I swallowed hard. “You froze.”

“Yes,” he said. “And I still live with it.”

He leaned his forehead against mine.

“Freezing doesn’t make you useless,” he murmured. “It makes you human.”

Something deep and tight inside me finally loosened. Not relief. Not comfort exactly. Recognition.

This wasn’t a man standing above the wreckage untouched. This was someone who had stood in it and kept going anyway.

I’d been looking at him like an anchor. Something solid I could cling to so I wouldn’t drift.

But this was different.

He wasn’t pulling me away from the memory. He was standing inside it with me.

I saw it then, the way his stillness wasn’t indifference. It was restraint. The way his steadiness wasn’t control, it was practice. Learned the hard way. Paid for in things he didn’t talk about unless it mattered.

And right now, it mattered.

I didn’t feel smaller for needing him.

I felt… understood.

Not fixed.

Not erased.

Just seen.

Something inside me cracked open.

I turned carefully in his arms so I could see his face. The tension in his jaw, the weight he carried so quietly. This was a man who treated his past like a debt he never planned to stop paying.

I lifted my hand and touched his jaw, grounding him the way he’d grounded me earlier. He didn’t pull away.

“That wasn’t your fault,” I whispered.

His breath hitched once.

“You don’t get to decide that,” he said softly.

“I do,” I replied. “Because I’m here. I’m alive. And you’re the one holding me now.”

I held his face between my palms, forcing him to meet my gaze.

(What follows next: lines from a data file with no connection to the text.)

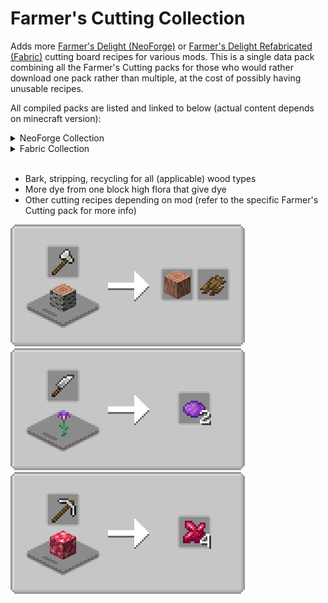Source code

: # Farmer's Cutting Collection
Adds more [Farmer's Delight (NeoForge)](https://modrinth.com/mod/farmers-delight) or [Farmer's Delight Refabricated (Fabric)](https://modrinth.com/mod/farmers-delight-refabricated) cutting board recipes for various mods. This is a single data pack combining all the Farmer's Cutting packs for those who would rather download one pack rather than multiple, at the cost of possibly having unusable recipes.

All compiled packs are listed and linked to below (actual content depends on minecraft version):

<details><summary>NeoForge Collection</summary>

[Farmer's Cutting: The Aether](../aether/README.md)<br>
[Farmer's Cutting: Biomes O' Plenty](../biomesoplenty/README.md)<br>
[Farmer's Cutting: Eternal Starlight](../eternal_starlight/README.md)<br>
[Farmer's Cutting: Nether's Exoticism](../nethers_exoticism/README.md)<br>
[Farmer's Cutting: Oh The Biomes We've Gone](../biomeswevegone/README.md)<br>
[Farmer's Cutting: Regions Unexplored](../regions_unexplored/README.md)<br>
[Farmer's Cutting: Twilight Forest](../twilightforest/README.md)

</details>

<details><summary>Fabric Collection</summary>

[Farmer's Cutting: The Aether](../aether/README.md)<br>
[Farmer's Cutting: BetterEnd](../betterend/README.md)<br>
[Farmer's Cutting: BetterNether](../betternether/README.md)<br>
[Farmer's Cutting: Biomes O' Plenty](../biomesoplenty/README.md)<br>
[Farmer's Cutting: Cinderscapes](../cinderscapes/README.md)<br>
[Farmer's Cutting: Eternal Starlight](../eternal_starlight/README.md)<br>
[Farmer's Cutting: Oh The Biomes We've Gone](../biomeswevegone/README.md)<br>
[Farmer's Cutting: Regions Unexplored](../regions_unexplored/README.md)<br>
[Farmer's Cutting: Terrestria](../terrestria/README.md)

</details><br>

- Bark, stripping, recycling for all (applicable) wood types
- More dye from one block high flora that give dye
- Other cutting recipes depending on mod (refer to the specific Farmer's Cutting pack for more info)

![Wood Cutting](media/woodcutting.png) ![Flora Cutting](media/floracutting.png) ![Other Cutting](media/othercutting.png)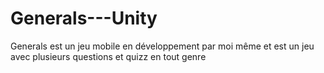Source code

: # Generals---Unity
Generals est un jeu mobile en développement par moi même et est un jeu avec plusieurs questions et quizz en tout genre
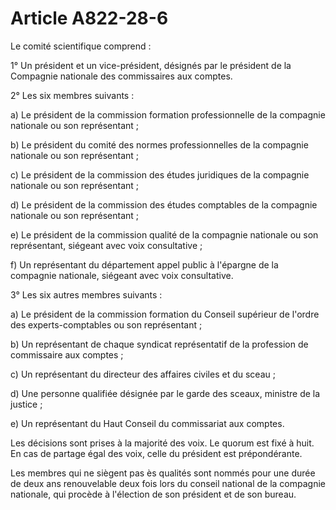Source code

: # Article A822-28-6

Le comité scientifique comprend :

1° Un président et un vice-président, désignés par le président de la Compagnie nationale des commissaires aux comptes.

2° Les six membres suivants :

a) Le président de la commission formation professionnelle de la compagnie nationale ou son représentant ;

b) Le président du comité des normes professionnelles de la compagnie nationale ou son représentant ;

c) Le président de la commission des études juridiques de la compagnie nationale ou son représentant ;

d) Le président de la commission des études comptables de la compagnie nationale ou son représentant ;

e) Le président de la commission qualité de la compagnie nationale ou son représentant, siégeant avec voix consultative ;

f) Un représentant du département appel public à l'épargne de la compagnie nationale, siégeant avec voix consultative.

3° Les six autres membres suivants :

a) Le président de la commission formation du Conseil supérieur de l'ordre des experts-comptables ou son représentant ;

b) Un représentant de chaque syndicat représentatif de la profession de commissaire aux comptes ;

c) Un représentant du directeur des affaires civiles et du sceau ;

d) Une personne qualifiée désignée par le garde des sceaux, ministre de la justice ;

e) Un représentant du Haut Conseil du commissariat aux comptes.

Les décisions sont prises à la majorité des voix. Le quorum est fixé à huit. En cas de partage égal des voix, celle du président est prépondérante.

Les membres qui ne siègent pas ès qualités sont nommés pour une durée de deux ans renouvelable deux fois lors du conseil national de la compagnie nationale, qui procède à l'élection de son président et de son bureau.
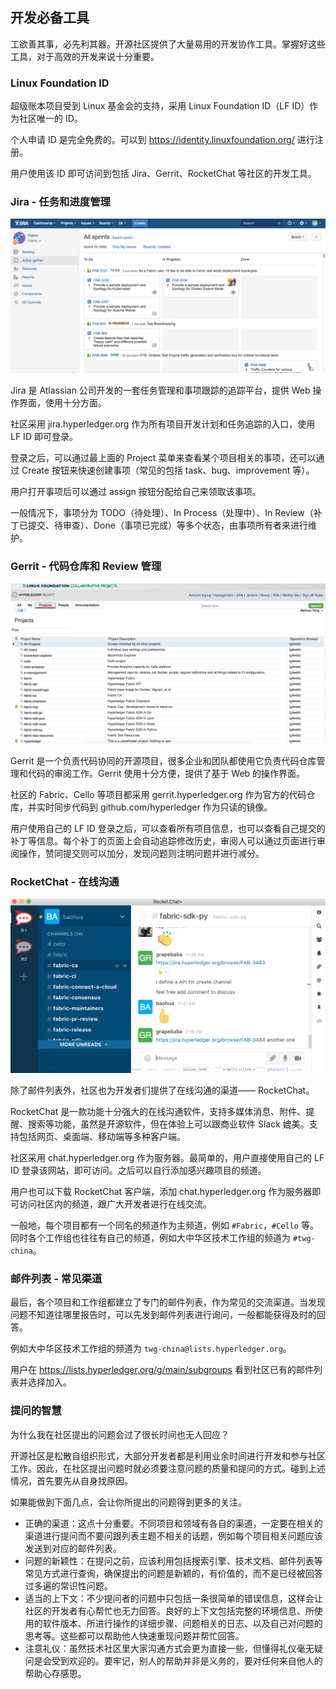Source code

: ## 开发必备工具

工欲善其事，必先利其器。开源社区提供了大量易用的开发协作工具。掌握好这些工具，对于高效的开发来说十分重要。

### Linux Foundation ID

超级账本项目受到 Linux 基金会的支持，采用 Linux Foundation ID（LF ID）作为社区唯一的 ID。

个人申请 ID 是完全免费的。可以到 https://identity.linuxfoundation.org/ 进行注册。

用户使用该 ID 即可访问到包括 Jira、Gerrit、RocketChat 等社区的开发工具。

### Jira - 任务和进度管理

![Jira 任务管理](_images/jira.png)

Jira 是 Atlassian 公司开发的一套任务管理和事项跟踪的追踪平台，提供 Web 操作界面，使用十分方面。

社区采用 jira.hyperledger.org 作为所有项目开发计划和任务追踪的入口，使用 LF ID 即可登录。

登录之后，可以通过最上面的 Project 菜单来查看某个项目相关的事项，还可以通过 Create 按钮来快速创建事项（常见的包括 task、bug、improvement 等）。

用户打开事项后可以通过 assign 按钮分配给自己来领取该事项。

一般情况下，事项分为 TODO（待处理）、In Process（处理中）、In Review（补丁已提交、待审查）、Done（事项已完成）等多个状态，由事项所有者来进行维护。

### Gerrit - 代码仓库和 Review 管理

![Gerrit 代码仓库管理](_images/gerrit.png)

Gerrit 是一个负责代码协同的开源项目，很多企业和团队都使用它负责代码仓库管理和代码的审阅工作。Gerrit 使用十分方便，提供了基于 Web 的操作界面。

社区的 Fabric、Cello 等项目都采用 gerrit.hyperledger.org 作为官方的代码仓库，并实时同步代码到 github.com/hyperledger 作为只读的镜像。

用户使用自己的 LF ID 登录之后，可以查看所有项目信息，也可以查看自己提交的补丁等信息。每个补丁的页面上会自动追踪修改历史，审阅人可以通过页面进行审阅操作，赞同提交则可以加分，发现问题则注明问题并进行减分。

### RocketChat - 在线沟通

![RocketChat 在线沟通](_images/rocket_chat.png)

除了邮件列表外，社区也为开发者们提供了在线沟通的渠道—— RocketChat。

RocketChat 是一款功能十分强大的在线沟通软件，支持多媒体消息、附件、提醒、搜索等功能，虽然是开源软件，但在体验上可以跟商业软件 Slack 媲美。支持包括网页、桌面端、移动端等多种客户端。

社区采用 chat.hyperledger.org 作为服务器。最简单的，用户直接使用自己的 LF ID 登录该网站，即可访问。之后可以自行添加感兴趣项目的频道。

用户也可以下载 RocketChat 客户端，添加 chat.hyperledger.org 作为服务器即可访问社区内的频道，跟广大开发者进行在线交流。

一般地，每个项目都有一个同名的频道作为主频道，例如 `#Fabric`，`#Cello` 等。同时各个工作组也往往有自己的频道，例如大中华区技术工作组的频道为 `#twg-china`。

### 邮件列表 - 常见渠道

最后，各个项目和工作组都建立了专门的邮件列表，作为常见的交流渠道。当发现问题不知道往哪里报告时，可以先发到邮件列表进行询问，一般都能获得及时的回答。

例如大中华区技术工作组的频道为 `twg-china@lists.hyperledger.org`。

用户在 https://lists.hyperledger.org/g/main/subgroups 看到社区已有的邮件列表并选择加入。

### 提问的智慧

为什么我在社区提出的问题会过了很长时间也无人回应？

开源社区是松散自组织形式，大部分开发者都是利用业余时间进行开发和参与社区工作。因此，在社区提出问题时就必须要注意问题的质量和提问的方式。碰到上述情况，首先要先从自身找原因。

如果能做到下面几点，会让你所提出的问题得到更多的关注。

* 正确的渠道：这点十分重要。不同项目和领域有各自的渠道，一定要在相关的渠道进行提问而不要问跟列表主题不相关的话题，例如每个项目相关问题应该发送到对应的邮件列表。
* 问题的新颖性：在提问之前，应该利用包括搜索引擎、技术文档、邮件列表等常见方式进行查询，确保提出的问题是新颖的，有价值的，而不是已经被回答过多遍的常识性问题。
* 适当的上下文：不少提问者的问题中只包括一条很简单的错误信息，这样会让社区的开发者有心帮忙也无力回答。良好的上下文包括完整的环境信息、所使用的软件版本、所进行操作的详细步骤、问题相关的日志、以及自己对问题的思考等。这些都可以帮助他人快速重现问题并帮忙回答。
* 注意礼仪：虽然技术社区里大家沟通方式会更为直接一些，但懂得礼仪毫无疑问是会受到欢迎的。要牢记，别人的帮助并非是义务的，要对任何来自他人的帮助心存感恩。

“You didn’t walk away,” I said. “You didn’t harden. You didn’t stop showing up.”

His forehead dropped to mine.

For a long moment, neither of us spoke. Our breathing slowly matched, the space between us quiet and fragile and charged.

The night stretched on around us.

Eventually, the shaking faded completely. Exhaustion settled in its place, heavy and deep.